* TASK ITEM: Scan the entries below. List each line with "Wordpress".

(Stored records)

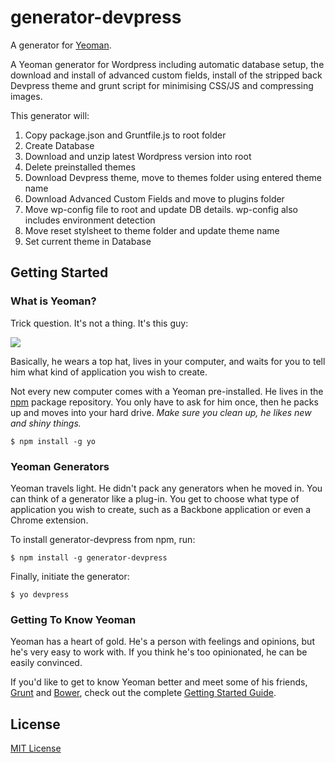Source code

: # generator-devpress

A generator for [Yeoman](http://yeoman.io).

A Yeoman generator for Wordpress including automatic database setup, the download and install of advanced custom fields, install of the stripped back Devpress theme and grunt script for minimising CSS/JS and compressing images.

This generator will:

1) Copy package.json and Gruntfile.js to root folder
2) Create Database
3) Download and unzip latest Wordpress version into root
4) Delete preinstalled themes
5) Download Devpress theme, move to themes folder using entered theme name
6) Download Advanced Custom Fields and move to plugins folder
7) Move wp-config file to root and update DB details. wp-config also includes environment detection
8) Move reset stylsheet to theme folder and update theme name
9) Set current theme in Database

## Getting Started

### What is Yeoman?

Trick question. It's not a thing. It's this guy:

![](http://i.imgur.com/JHaAlBJ.png)

Basically, he wears a top hat, lives in your computer, and waits for you to tell him what kind of application you wish to create.

Not every new computer comes with a Yeoman pre-installed. He lives in the [npm](https://npmjs.org) package repository. You only have to ask for him once, then he packs up and moves into your hard drive. *Make sure you clean up, he likes new and shiny things.*

```
$ npm install -g yo
```

### Yeoman Generators

Yeoman travels light. He didn't pack any generators when he moved in. You can think of a generator like a plug-in. You get to choose what type of application you wish to create, such as a Backbone application or even a Chrome extension.

To install generator-devpress from npm, run:

```
$ npm install -g generator-devpress
```

Finally, initiate the generator:

```
$ yo devpress
```

### Getting To Know Yeoman

Yeoman has a heart of gold. He's a person with feelings and opinions, but he's very easy to work with. If you think he's too opinionated, he can be easily convinced.

If you'd like to get to know Yeoman better and meet some of his friends, [Grunt](http://gruntjs.com) and [Bower](http://bower.io), check out the complete [Getting Started Guide](https://github.com/yeoman/yeoman/wiki/Getting-Started).


## License

[MIT License](http://en.wikipedia.org/wiki/MIT_License)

* EXERCISE ANSWER:
A Yeoman generator for Wordpress including automatic database setup, the download and install of advanced custom fields, install of the stripped back Devpress theme and grunt script for minimising CSS/JS and compressing images.
3) Download and unzip latest Wordpress version into root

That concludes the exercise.